Strategic reforms, war risk insurance (and not only of investments but equipment, people, etc.), permanent access to capital, human resources, infrastructure, etc. – these are the key factors that the private sector need to help to make a rebuilding process a success story. They were discussed during the Ukraine Recovery Business Day – the next day after Ukrainian  Conference in London – to formulate a joint vision of the private sector for the recovery of Ukraine, moreover, understand the points of growth and challenges. 

Rebuilding of Ukraine, which includes recovery, reconstruction and modernization is undeniably one of the most ambitious and costly endeavors since the Second World War. For its successful realization, Ukraine needs collaboration not only with governments of other countries, but also with the business sector. The private sector has the capacity to mobilize investments and innovative ideas/approaches on the scale necessary for Ukraine’s restoration. 

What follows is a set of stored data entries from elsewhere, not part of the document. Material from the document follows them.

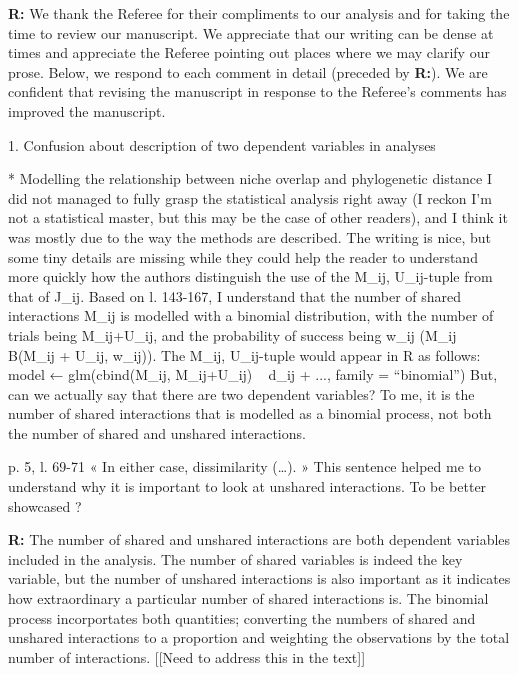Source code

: \documentclass[12pt]{letter}
\newenvironment{refquote}{\bigskip \begin{it}}{\end{it}\smallskip}
\begin{document}
	\textbf{R:} We thank the Referee for their compliments to our analysis and for taking the time to review our manuscript. We appreciate that our writing can be dense at times and appreciate the Referee pointing out places where we may clarify our prose. Below, we respond to each comment in detail (preceded by \textbf{R:}). We are confident that revising the manuscript in response to the Referee's comments has improved the manuscript.


1. Confusion about description of two dependent variables in analyses

	\begin{refquote}
		* Modelling the relationship between niche overlap and phylogenetic distance
		I did not managed to fully grasp the statistical analysis right away (I reckon I'm not a statistical master, but this may be the case of other readers), and I think it was mostly due to the way the methods are described. The writing is nice, but some tiny details are missing while they could help the reader to understand more quickly how the authors distinguish the use of the {M_ij, U_ij}-tuple from that of J_ij.
		Based on l. 143-167, I understand that the number of shared interactions M_ij is modelled with a binomial distribution, with the number of trials being M_ij+U_ij, and the probability of success being w_ij (M_ij ~ B(M_ij + U_ij, w_ij)). The {M_ij, U_ij}-tuple would appear in R as follows:
		model ← glm(cbind(M_ij, M_ij+U_ij) ~ d_ij + ..., family = “binomial”)
		But, can we actually say that there are two dependent variables? To me, it is the number of shared interactions that is modelled as a binomial process, not both the number of shared and unshared interactions.

		\smallskip

		p. 5, l. 69-71 « In either case, dissimilarity (…). » This sentence helped me to understand why it is important to look at unshared interactions. To be better showcased ?

	\end{refquote}


	\textbf{R:} The number of shared and unshared interactions are both dependent variables included in the analysis. The number of shared variables is indeed the key variable, but the number of unshared interactions is also important as it indicates how extraordinary a particular number of shared interactions is. The binomial process incorportates both quantities; converting the numbers of shared and unshared interactions to a proportion and weighting the observations by the total number of interactions. [[Need to address this in the text]]
\end{document}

URBD served as a platform for dialogue and building a common vision for joining the Ukraine’s recovery by Ukrainian, British, and international businesses. The event has unlocked new possibilities for international enterprises, while providing substantial support to Ukraine’s ongoing efforts. It will not only foster international  partnerships, but also cultivate a fertile ground for the emergence of innovative ideas and initiatives, enhancing the robustness and adaptability of the business community”, – Kyrylo Kryvolap, CEO of the Centre for Economic Recovery (CER).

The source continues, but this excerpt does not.